Good and Bad News for Condo Renters
By Lucas on Jan 13, 2015
Recently, condo market research firm, Urbanation, released their fourth quarter and annual condo rental report, announcing an all time high for condo leases in 2014.
In the fourth quarter, condos rented through the MLS system saw an 11% year-over-year increase, while all of 2014 saw a 15% increase. There were 22,765 condo rentals in the GTA last year, and that doesn’t include rentals through websites like Craigslist and Kijiji, and even word of mouth referrals are unaccounted for.
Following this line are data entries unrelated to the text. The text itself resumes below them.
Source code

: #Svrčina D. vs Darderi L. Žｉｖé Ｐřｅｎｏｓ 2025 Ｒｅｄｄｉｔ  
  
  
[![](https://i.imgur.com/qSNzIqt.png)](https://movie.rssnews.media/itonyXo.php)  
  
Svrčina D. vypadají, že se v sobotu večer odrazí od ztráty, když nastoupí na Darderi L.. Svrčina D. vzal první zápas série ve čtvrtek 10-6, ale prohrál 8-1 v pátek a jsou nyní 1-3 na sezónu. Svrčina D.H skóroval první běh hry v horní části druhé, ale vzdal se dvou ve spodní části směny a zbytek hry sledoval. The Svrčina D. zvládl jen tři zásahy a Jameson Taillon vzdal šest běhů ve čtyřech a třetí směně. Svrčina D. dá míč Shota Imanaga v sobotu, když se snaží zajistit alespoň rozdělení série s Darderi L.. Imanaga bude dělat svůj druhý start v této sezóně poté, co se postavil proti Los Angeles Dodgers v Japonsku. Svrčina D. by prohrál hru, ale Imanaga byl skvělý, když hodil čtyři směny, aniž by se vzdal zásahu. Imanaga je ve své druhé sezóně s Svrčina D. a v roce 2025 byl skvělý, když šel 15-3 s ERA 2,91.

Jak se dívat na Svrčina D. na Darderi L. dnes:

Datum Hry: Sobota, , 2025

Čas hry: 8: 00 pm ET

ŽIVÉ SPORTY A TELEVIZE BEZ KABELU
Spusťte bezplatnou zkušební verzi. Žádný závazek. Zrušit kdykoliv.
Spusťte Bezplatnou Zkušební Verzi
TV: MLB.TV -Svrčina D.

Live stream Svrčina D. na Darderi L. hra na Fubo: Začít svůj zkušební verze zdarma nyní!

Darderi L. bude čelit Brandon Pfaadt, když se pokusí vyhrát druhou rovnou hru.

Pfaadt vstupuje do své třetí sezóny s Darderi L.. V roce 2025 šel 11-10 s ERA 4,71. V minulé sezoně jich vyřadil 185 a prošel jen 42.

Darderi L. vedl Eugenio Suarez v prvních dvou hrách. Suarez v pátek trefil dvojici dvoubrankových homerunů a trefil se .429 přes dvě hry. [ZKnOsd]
The interesting thing is that inventory is rising and rent prices are right there with them. In this scenario, some would expect to see average rents on a slight decline to account for the amount of competition in the market, but the demand is just too strong for prices to drop significantly. That said, the prices didn’t necessarily rise that much either. In the fourth quarter, average rent went up 1%, ending at $2.39 per square foot. For the year, rent only went up 0.8%, a definite slowdown considering the 4.1% jump we saw in 2013 and the 3.7% increase in 2012.
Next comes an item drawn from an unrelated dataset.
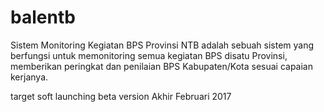 # balentb
Sistem Monitoring Kegiatan BPS Provinsi NTB
adalah sebuah sistem yang berfungsi untuk memonitoring semua kegiatan BPS disatu Provinsi,
memberikan peringkat dan penilaian BPS Kabupaten/Kota sesuai capaian kerjanya.

target soft launching beta version Akhir Februari 2017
So prices went up slightly, but the absolute average decreased 0.7% to $1,816. This is the fifth consecutive quarter of year-over-year declines, but it’s not because of a lack of demand and a high inventory; it’s because the average size of condo units is getting smaller. The scary part for renters is that while the absolute average decreased just 0.7%, the average unit size decreased 1.5% (the average rental unit was 761 square feet in the fourth quarter). So, if you’re thinking of renting, you will have a decent amount from which to choose, but you’re options are getting physically tighter.
“The condo rental market grew into its shoes in 2014. Demand proved strong enough to absorb the market’s greatest amount of new supply in history, while also revealing an equilibrium for rent levels. The rental market’s proven stability and consistent growth is encouraging as we remain in a scenario of high condo completions over the next couple years,” says Shaun Hildebrand, Urbanation’s Senior Vice President, in the report.
As Hildebrand points out, the GTA is expecting a high number of condo completions in the next couple years, and it’s fair to say that many of the units are smaller. The reason the units are smaller is because all the condos that are nearing completion were sold in a time when developers were marketing to investors. According to Urbanation, some developers sell more than 70% of their units to investors. It was not uncommon to pack as many small units into a building as possible and sell them off to investors who never planned on living there in the first place, and this still occurs today occassionally, maybe even more often than it should. Only last year did developers refocus their marketing on first-time homebuyers and end-users. In a few years, when the condos launched last year and this year near completion, the average rental size may see some growth.
Now that we’re in a year where those looking to rent and those looking to buy have the same thing in mind, as far as location, amenities, and size go, it will be interesting to see how many potential renters end up becoming homebuyers, and vice-versa. According to our own What Matters Most to Condo Buyers survey, most condo buyers are looking for a unit ranging from 701 to over 1,000 square feet, fitness facilities and personal balconies are key, and most want to live near a park. It’s probably pretty safe to say that condo renters have the same in mind when hunting for a new place.
How will the condo rental market fare in the first quarter of 2015? We’ll have to just wait and see!